Jakarta – Menanggapi perubahan paradigma pemanfaatan energi nasional di Indonesia, dimana pola konsumsi energi yang meningkat dengan dihadapkan pada keterbatasan sumber daya energi nasional yang ada, maka diperlukan langkah-langkah terpadu untuk menyelesaikan masalah tata kelola migas yang salah satunya melalui penguatan kegiatan usaha hilir migas yang harus diantisipasi secara cermat dalam agenda revisi UU 22 Tahun 2001. Oleh karena itu, BPH Migas yang dipimpin langsung oleh Kepala BPH Migas, M Fanshurullah Asa menyelenggarakan rapat kajian tata kelola kelembagaan hilir migas bersama Pusat Studi Energi (PSE) Universitas Gadjah Mada melalui aplikasi daring hari ini (5/5).

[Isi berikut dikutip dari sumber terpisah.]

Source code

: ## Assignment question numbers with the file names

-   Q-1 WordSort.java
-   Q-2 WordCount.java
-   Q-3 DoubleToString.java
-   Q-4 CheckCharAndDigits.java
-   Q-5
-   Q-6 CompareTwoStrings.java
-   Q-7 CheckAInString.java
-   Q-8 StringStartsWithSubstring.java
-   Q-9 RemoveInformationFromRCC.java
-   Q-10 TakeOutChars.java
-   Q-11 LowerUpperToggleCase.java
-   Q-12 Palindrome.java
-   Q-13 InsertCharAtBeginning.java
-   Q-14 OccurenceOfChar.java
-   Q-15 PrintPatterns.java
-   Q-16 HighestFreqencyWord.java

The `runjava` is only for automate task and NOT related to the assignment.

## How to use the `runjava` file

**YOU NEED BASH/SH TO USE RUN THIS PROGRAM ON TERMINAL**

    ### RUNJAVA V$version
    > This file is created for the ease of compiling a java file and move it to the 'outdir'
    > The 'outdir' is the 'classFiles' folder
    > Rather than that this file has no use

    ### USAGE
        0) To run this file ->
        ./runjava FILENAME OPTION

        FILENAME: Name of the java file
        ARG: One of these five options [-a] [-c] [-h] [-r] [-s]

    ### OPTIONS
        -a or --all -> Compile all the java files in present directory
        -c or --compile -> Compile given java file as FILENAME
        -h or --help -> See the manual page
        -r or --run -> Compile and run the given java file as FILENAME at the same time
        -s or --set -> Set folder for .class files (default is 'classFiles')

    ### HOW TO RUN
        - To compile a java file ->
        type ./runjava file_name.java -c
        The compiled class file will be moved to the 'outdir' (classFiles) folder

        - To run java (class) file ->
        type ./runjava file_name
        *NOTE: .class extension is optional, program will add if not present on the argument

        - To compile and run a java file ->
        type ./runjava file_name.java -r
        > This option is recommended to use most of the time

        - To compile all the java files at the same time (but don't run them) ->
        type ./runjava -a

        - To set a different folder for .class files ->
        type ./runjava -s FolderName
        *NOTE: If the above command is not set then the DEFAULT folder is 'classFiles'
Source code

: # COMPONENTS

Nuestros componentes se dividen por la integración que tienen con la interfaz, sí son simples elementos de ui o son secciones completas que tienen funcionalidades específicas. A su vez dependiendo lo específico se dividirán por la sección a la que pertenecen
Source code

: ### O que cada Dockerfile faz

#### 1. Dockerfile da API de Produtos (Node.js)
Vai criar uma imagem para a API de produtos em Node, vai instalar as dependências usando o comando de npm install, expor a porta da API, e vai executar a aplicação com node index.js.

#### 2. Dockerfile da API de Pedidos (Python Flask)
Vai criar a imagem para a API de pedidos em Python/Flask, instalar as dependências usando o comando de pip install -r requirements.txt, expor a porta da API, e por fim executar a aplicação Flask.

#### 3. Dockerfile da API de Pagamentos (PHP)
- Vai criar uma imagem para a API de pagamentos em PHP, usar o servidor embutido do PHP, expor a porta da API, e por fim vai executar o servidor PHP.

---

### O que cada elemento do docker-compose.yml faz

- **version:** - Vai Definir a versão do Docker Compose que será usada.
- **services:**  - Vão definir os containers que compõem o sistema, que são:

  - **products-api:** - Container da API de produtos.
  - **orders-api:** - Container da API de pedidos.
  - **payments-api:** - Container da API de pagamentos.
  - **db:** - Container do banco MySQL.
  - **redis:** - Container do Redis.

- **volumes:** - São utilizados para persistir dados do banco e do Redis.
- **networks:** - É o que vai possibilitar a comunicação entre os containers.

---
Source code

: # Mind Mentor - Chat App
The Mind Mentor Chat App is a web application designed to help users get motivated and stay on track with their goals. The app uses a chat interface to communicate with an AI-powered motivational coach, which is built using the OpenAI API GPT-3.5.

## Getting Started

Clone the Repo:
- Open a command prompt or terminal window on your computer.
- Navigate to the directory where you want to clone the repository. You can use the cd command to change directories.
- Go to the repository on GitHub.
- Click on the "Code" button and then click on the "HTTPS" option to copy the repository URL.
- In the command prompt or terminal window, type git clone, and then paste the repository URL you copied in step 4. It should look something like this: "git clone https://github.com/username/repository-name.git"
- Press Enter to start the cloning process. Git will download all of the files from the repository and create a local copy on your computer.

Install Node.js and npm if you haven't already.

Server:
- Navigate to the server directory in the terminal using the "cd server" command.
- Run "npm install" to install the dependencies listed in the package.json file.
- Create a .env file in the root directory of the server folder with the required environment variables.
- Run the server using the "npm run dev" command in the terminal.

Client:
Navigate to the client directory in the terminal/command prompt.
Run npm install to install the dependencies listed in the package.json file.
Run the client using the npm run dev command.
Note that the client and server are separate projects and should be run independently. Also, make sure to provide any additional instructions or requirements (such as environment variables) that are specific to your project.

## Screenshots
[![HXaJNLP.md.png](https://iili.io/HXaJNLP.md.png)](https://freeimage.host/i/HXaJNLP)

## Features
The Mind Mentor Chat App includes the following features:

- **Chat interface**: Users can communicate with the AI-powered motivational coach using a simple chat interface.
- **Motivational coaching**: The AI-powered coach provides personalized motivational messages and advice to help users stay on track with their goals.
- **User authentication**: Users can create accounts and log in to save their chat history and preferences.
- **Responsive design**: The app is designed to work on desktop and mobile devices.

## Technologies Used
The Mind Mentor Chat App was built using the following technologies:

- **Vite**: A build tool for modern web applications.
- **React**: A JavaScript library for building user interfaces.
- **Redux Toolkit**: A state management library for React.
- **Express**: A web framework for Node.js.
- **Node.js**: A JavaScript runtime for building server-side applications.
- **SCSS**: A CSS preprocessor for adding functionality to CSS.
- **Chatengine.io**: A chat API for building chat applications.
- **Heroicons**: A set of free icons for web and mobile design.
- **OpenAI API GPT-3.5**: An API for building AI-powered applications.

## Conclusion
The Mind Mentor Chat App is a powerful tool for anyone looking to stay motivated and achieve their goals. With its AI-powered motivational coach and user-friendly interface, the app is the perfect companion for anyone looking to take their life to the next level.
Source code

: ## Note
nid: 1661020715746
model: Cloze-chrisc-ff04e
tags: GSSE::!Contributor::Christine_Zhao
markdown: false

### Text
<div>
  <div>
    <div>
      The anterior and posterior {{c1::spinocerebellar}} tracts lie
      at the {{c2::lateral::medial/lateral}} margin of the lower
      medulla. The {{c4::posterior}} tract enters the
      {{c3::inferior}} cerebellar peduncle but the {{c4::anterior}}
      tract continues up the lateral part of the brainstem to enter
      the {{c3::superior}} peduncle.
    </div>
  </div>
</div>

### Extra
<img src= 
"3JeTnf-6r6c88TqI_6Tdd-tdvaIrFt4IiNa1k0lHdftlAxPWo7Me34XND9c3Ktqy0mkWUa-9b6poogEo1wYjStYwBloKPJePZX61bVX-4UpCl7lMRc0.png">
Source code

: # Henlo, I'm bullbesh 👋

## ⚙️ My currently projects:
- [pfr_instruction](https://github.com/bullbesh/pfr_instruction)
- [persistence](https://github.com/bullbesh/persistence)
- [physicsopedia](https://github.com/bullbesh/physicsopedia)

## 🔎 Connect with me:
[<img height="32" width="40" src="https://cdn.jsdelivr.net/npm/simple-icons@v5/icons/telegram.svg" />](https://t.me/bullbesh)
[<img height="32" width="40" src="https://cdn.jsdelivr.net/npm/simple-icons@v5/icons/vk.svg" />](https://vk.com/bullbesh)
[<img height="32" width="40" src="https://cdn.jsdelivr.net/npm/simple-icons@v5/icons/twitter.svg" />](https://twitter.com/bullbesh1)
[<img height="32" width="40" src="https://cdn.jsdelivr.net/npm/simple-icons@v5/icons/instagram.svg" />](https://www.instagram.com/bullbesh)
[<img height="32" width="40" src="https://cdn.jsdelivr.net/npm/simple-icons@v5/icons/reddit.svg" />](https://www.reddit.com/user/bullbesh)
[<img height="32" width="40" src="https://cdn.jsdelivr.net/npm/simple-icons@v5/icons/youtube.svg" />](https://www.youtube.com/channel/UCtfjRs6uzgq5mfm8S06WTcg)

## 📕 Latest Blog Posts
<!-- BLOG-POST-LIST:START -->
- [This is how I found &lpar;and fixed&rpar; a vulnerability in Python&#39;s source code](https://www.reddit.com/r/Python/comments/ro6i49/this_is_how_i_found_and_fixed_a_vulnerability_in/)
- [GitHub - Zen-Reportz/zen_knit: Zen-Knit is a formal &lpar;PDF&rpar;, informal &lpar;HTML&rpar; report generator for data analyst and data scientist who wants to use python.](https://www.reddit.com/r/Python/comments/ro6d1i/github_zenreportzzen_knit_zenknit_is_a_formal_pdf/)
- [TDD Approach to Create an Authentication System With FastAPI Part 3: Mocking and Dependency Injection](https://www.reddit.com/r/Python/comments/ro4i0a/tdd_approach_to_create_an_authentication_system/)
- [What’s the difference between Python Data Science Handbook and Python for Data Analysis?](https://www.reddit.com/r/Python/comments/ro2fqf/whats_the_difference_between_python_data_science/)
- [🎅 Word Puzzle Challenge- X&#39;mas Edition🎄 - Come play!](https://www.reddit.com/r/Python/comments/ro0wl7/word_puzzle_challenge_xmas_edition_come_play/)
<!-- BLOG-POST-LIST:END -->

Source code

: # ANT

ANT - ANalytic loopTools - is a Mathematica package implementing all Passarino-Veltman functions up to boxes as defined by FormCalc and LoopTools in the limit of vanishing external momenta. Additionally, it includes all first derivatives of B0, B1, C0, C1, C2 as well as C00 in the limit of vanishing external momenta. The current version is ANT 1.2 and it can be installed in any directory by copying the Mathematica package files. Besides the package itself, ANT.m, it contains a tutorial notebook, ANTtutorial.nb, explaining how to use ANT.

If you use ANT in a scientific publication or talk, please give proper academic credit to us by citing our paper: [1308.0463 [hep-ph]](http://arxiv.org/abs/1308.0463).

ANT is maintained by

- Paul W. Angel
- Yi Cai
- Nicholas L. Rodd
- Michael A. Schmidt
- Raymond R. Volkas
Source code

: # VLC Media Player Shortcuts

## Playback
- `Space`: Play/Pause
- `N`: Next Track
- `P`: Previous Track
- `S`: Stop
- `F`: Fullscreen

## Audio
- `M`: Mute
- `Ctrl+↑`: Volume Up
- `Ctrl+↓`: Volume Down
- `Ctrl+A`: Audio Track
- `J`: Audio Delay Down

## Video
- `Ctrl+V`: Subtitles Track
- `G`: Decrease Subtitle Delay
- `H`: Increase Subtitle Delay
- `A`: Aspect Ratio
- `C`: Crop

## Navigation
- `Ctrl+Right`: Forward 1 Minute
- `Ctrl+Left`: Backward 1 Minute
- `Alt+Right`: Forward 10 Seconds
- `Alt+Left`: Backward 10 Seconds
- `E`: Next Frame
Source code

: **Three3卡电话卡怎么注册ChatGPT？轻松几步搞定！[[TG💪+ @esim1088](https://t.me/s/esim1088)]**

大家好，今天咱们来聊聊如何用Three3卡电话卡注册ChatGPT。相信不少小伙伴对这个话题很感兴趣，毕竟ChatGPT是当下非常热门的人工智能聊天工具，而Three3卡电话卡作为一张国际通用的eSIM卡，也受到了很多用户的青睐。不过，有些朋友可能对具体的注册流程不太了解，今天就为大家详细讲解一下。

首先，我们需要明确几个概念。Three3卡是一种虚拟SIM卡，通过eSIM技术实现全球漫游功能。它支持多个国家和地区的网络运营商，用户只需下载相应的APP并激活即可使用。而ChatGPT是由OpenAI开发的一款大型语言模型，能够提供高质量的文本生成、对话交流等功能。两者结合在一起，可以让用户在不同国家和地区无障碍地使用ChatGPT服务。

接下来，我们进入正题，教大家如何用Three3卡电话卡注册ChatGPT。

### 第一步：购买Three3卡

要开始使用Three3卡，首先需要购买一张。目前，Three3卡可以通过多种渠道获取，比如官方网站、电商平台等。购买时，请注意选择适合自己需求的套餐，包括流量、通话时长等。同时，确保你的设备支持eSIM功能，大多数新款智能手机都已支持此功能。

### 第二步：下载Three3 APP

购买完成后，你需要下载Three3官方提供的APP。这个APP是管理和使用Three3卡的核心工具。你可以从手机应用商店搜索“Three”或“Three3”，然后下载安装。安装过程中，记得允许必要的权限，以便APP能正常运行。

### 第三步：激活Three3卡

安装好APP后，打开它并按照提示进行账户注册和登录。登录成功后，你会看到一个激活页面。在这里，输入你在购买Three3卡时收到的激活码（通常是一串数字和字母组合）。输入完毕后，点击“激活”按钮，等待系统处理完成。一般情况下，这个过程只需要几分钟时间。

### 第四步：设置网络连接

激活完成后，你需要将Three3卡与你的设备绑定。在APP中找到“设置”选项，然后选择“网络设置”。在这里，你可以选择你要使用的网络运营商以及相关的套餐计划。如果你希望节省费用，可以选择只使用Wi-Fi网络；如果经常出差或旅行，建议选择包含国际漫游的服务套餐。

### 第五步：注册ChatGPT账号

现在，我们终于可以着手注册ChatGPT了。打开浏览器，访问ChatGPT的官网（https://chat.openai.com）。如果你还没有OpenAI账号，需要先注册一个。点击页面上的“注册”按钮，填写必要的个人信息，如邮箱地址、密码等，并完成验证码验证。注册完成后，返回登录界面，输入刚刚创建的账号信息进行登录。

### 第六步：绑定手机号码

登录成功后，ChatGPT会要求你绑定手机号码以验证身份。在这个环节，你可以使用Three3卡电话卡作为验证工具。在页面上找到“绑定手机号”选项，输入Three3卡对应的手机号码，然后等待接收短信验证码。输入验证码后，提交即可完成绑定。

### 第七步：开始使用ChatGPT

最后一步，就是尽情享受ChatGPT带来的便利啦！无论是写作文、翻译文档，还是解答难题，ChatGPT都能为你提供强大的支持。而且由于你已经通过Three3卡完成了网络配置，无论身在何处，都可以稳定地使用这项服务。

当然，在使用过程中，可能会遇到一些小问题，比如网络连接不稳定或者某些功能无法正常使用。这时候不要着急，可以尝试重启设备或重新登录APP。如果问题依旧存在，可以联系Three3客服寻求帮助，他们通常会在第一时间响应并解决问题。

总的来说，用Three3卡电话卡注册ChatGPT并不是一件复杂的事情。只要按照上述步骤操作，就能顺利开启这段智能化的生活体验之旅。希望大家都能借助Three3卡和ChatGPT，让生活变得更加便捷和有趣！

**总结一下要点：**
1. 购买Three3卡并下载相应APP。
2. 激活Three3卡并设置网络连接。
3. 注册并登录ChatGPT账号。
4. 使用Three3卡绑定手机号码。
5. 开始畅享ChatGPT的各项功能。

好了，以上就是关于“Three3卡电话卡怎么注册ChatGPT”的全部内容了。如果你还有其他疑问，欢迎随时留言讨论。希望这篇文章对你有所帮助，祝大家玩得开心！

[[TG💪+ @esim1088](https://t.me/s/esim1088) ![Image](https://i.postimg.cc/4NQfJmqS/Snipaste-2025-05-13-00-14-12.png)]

Merujuk pada fenomena yang ada, diperlukan kajian mengenai pembaharuan tata kelola kegiatan usaha hilir migas dengan beberapa aspek penelitan sebagai berikut :
1. Reformulasi peranan dan fungsi BPH Migas
2. Kualifikasi kegiatan usaha hilir migas menjadi 3 bagian, yaitu :
* Kegiatan usaha pengangkutan gas bumi melalui pipa dan non pipa
* Kegiatan usaha niaga gas bumi melalui pipa dan non pipa
* Kegiatan usaha pendukung termasuk CNG dan LNG pada kegiatan usaha gas bumi
3. Kegiatan pengolahan minyak, diperlukan penekanan di beberapa hal, antara lain :
* Posisi Badan Usaha pemegang Izin Usaha Pengolahan yang dapat membeli Minyak Bumi dan BUMN-Migas atau Impor
* Pengolahan minyak bumi menjadi gas olahan termasuk dalam dan/atau merupakan kegiatan usaha hilir selama ditujukan untuk memperoleh keuntungan dan/atau laba serta bukan merupakan kelanjutan kegiatan usaha hulu
Adapun tujuan dari kajian yang dilakukan terhadap tata kelola kelembagaan hilir migas ini antara lain :
1. Memperoleh kajian tata kelola sektor hilir migas di Indonesia
2. Merumuskan rekomendasi tata kelola kelembagaan di sektor hilir migas yang sesuai dengan paradigma migas sebagai modal pembangunan
PSE Universitas Gadjah Mada mengkaji tata kelola kelembagaan hilir migas dengan beberapa ruang lingkup penelitian yang meliputi isu-isu sebagai berikut :
1. Struktur organisasi Badan Pengatur Hilir
2. Pengaturan anggaran Badan Pengatur Hilir
3. Peran Badan Pengatur Hilir dalam penyelesaian sengketa di bidang hilir
4. Pengolahan, pengangkutan, penyimpanan, dan niaga minyak
5. Pengolahan, pengangkutan, penyimpanan, dan niaga ga bumi
6. Konservasi dan cadangan migas
7. Pemanfaatan Migas yang meliputi konsumen pengguna, harga, subsidi, dan ekspor-impor
8. Perbandingan (benchmarking) dengan negara lain
Kepala BPH Migas, M Fanshurullah Asa mengatakan bahwa kajian terhadap kegiatan usaha hilir migas ini juga harus dilakukan dengan sistem benchmarking kepada negara negara lain, agar dapat memposisikan BPH Migas secara tepat baik sekarang dan untuk masa yang akan datang dengan cara mengantisipasi perkembangan dunia energi ke depan, serta kajian yang dilakukan oleh PSE UGM ini diharapkan juga dapat menjadi kajian akademis dalam revisi UU 22 tahun 2001.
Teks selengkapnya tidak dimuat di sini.